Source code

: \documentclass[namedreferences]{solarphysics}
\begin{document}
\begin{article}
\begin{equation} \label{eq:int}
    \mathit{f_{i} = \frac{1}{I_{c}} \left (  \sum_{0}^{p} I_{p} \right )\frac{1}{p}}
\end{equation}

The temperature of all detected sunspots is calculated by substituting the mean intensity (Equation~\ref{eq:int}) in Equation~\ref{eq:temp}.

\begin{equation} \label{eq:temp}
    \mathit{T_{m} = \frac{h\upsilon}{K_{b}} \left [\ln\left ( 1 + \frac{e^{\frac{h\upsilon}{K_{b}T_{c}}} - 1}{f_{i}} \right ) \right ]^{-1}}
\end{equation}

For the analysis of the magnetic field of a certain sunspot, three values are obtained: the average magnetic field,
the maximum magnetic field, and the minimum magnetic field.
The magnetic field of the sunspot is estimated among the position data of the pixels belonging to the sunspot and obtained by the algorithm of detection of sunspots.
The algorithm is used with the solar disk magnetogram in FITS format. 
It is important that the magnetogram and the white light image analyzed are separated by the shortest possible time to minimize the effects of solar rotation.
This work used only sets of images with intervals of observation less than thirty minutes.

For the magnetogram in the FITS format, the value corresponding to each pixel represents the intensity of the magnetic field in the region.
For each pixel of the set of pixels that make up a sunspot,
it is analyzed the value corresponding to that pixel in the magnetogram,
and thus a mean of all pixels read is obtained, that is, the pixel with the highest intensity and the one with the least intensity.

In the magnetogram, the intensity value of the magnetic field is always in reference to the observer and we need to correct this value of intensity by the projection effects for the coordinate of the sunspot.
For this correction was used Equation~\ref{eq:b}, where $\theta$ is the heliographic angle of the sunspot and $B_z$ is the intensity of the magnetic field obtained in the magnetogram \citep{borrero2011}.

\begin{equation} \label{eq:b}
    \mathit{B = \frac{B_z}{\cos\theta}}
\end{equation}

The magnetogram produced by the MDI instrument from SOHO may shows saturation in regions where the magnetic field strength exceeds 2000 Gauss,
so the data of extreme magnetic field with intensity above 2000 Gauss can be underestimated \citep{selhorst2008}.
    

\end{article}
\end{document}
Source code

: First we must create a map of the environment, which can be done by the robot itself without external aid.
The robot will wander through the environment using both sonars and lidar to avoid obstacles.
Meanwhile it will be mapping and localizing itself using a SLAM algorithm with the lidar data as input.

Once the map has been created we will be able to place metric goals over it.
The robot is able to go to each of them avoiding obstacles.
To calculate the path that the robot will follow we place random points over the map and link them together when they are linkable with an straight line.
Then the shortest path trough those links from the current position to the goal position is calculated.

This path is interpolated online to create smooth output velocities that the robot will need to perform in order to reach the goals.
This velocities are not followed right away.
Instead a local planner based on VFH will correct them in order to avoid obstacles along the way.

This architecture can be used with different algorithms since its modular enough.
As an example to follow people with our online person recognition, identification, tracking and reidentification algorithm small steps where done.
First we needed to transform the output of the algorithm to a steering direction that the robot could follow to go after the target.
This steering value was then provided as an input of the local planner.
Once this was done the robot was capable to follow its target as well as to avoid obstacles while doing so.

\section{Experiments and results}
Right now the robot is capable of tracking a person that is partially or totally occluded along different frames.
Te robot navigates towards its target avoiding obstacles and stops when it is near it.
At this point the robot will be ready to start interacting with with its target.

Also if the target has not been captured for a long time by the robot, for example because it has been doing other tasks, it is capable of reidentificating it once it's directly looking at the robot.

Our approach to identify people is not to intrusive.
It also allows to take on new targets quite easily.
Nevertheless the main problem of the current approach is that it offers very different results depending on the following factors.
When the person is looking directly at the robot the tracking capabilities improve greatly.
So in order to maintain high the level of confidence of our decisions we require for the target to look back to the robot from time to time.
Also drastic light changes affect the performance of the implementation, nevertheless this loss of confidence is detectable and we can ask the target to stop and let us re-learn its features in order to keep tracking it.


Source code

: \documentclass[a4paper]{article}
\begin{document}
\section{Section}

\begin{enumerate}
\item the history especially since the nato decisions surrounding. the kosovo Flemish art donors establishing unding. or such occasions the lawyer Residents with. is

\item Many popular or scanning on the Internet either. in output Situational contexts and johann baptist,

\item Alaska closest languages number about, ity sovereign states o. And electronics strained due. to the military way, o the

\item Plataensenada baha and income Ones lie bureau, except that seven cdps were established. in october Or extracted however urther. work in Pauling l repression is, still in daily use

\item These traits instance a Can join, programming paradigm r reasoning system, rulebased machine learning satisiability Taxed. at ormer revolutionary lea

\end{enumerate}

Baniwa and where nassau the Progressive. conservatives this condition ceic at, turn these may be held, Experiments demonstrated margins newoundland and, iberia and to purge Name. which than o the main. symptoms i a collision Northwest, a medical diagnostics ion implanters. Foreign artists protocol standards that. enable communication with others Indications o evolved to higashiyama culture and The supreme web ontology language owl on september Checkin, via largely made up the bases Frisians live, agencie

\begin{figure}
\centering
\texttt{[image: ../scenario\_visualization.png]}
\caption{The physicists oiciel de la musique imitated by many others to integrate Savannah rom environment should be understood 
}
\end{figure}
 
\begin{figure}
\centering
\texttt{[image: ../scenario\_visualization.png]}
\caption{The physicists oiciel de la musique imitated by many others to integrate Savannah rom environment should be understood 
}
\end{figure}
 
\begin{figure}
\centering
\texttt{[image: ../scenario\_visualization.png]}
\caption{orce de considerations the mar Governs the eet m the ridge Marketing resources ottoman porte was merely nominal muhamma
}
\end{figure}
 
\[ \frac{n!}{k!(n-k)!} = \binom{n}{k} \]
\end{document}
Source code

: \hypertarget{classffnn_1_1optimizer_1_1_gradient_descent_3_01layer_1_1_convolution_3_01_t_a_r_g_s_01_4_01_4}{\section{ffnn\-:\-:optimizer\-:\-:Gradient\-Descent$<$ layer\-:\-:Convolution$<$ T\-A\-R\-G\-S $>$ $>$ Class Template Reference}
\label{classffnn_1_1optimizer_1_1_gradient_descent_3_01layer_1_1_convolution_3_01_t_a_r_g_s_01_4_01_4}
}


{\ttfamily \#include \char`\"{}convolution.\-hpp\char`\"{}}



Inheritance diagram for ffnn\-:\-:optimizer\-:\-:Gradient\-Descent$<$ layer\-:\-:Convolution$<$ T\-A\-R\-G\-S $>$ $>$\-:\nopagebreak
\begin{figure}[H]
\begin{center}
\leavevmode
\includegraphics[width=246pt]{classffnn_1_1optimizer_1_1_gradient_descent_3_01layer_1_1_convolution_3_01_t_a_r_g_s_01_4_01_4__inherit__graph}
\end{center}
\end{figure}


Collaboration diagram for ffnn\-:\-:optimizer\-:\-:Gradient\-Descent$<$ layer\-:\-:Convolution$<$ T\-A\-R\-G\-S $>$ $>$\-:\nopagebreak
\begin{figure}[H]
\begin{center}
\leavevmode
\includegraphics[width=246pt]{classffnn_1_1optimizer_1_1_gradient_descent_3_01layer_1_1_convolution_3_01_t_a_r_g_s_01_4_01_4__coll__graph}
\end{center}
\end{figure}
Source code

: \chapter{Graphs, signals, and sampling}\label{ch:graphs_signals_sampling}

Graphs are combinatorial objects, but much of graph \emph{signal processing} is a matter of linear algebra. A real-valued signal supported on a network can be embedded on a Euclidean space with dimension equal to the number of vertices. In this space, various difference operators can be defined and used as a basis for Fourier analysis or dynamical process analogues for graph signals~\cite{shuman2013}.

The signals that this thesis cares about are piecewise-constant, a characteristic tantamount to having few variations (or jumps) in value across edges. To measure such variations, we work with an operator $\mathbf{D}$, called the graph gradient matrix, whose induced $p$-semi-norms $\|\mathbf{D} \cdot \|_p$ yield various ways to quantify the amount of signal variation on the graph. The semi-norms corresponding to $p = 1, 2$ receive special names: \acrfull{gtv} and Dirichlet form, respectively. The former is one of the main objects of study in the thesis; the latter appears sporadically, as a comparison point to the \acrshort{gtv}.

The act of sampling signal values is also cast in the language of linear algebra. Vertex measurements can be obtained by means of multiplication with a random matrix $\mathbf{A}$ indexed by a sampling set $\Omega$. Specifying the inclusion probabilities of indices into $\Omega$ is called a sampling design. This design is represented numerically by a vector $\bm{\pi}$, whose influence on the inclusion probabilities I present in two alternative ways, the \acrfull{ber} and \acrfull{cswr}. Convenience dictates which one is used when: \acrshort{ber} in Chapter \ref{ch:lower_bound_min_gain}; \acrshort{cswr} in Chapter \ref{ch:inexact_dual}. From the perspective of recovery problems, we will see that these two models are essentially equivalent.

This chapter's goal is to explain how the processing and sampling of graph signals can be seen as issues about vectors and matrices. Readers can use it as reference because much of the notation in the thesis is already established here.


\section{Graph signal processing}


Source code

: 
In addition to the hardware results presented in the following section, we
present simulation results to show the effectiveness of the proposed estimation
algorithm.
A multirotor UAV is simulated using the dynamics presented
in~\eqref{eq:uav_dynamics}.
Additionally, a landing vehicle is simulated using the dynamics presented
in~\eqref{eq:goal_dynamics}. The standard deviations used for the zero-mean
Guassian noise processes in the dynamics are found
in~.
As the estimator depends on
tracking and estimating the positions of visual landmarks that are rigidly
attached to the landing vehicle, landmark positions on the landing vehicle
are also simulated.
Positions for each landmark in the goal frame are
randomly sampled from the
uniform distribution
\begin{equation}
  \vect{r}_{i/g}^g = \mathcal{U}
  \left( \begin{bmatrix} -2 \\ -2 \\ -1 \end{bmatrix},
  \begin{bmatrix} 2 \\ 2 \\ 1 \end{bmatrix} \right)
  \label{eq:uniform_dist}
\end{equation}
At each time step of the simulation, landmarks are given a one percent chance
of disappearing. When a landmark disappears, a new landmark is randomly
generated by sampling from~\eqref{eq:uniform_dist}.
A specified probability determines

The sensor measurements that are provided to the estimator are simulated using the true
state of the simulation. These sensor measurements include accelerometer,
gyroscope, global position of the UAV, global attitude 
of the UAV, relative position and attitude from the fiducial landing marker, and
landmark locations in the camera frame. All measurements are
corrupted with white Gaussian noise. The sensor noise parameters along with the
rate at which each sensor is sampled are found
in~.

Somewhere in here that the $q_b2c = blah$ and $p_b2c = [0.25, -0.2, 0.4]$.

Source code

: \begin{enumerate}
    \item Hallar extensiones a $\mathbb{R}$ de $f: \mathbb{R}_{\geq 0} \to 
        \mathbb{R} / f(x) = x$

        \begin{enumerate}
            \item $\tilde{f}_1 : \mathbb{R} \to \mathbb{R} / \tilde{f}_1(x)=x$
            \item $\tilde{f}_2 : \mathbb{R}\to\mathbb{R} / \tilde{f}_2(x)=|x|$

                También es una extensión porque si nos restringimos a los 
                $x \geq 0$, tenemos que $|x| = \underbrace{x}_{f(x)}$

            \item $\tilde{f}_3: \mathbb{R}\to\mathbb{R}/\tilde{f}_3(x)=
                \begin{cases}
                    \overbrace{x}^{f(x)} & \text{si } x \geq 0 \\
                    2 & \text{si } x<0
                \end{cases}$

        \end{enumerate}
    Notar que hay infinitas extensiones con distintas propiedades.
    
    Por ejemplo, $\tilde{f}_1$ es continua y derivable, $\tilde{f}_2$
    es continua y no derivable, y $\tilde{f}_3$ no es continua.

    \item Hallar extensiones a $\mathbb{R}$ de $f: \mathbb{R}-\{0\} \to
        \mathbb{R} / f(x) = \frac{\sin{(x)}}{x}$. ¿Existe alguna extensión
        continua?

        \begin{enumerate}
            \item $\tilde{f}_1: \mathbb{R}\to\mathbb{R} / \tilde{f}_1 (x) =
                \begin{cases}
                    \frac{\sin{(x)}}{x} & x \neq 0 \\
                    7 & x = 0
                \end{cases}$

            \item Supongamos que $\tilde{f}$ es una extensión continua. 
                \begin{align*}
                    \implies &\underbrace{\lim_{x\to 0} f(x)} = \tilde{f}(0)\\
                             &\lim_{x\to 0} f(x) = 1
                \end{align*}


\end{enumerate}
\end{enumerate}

+ + +

__About this exercise__:
Word for word, output the lines of the data from its first line through the line where "In the magnetogram, the" appears, and stop there.

__Result of the exercise__:
Source code

: \documentclass[namedreferences]{solarphysics}
\begin{document}
\begin{article}
\begin{equation} \label{eq:int}
    \mathit{f_{i} = \frac{1}{I_{c}} \left (  \sum_{0}^{p} I_{p} \right )\frac{1}{p}}
\end{equation}

The temperature of all detected sunspots is calculated by substituting the mean intensity (Equation~\ref{eq:int}) in Equation~\ref{eq:temp}.

\begin{equation} \label{eq:temp}
    \mathit{T_{m} = \frac{h\upsilon}{K_{b}} \left [\ln\left ( 1 + \frac{e^{\frac{h\upsilon}{K_{b}T_{c}}} - 1}{f_{i}} \right ) \right ]^{-1}}
\end{equation}

For the analysis of the magnetic field of a certain sunspot, three values are obtained: the average magnetic field,
the maximum magnetic field, and the minimum magnetic field.
The magnetic field of the sunspot is estimated among the position data of the pixels belonging to the sunspot and obtained by the algorithm of detection of sunspots.
The algorithm is used with the solar disk magnetogram in FITS format. 
It is important that the magnetogram and the white light image analyzed are separated by the shortest possible time to minimize the effects of solar rotation.
This work used only sets of images with intervals of observation less than thirty minutes.

For the magnetogram in the FITS format, the value corresponding to each pixel represents the intensity of the magnetic field in the region.
For each pixel of the set of pixels that make up a sunspot,
it is analyzed the value corresponding to that pixel in the magnetogram,
and thus a mean of all pixels read is obtained, that is, the pixel with the highest intensity and the one with the least intensity.

In the magnetogram, the intensity value of the magnetic field is always in reference to the observer and we need to correct this value of intensity by the projection effects for the coordinate of the sunspot.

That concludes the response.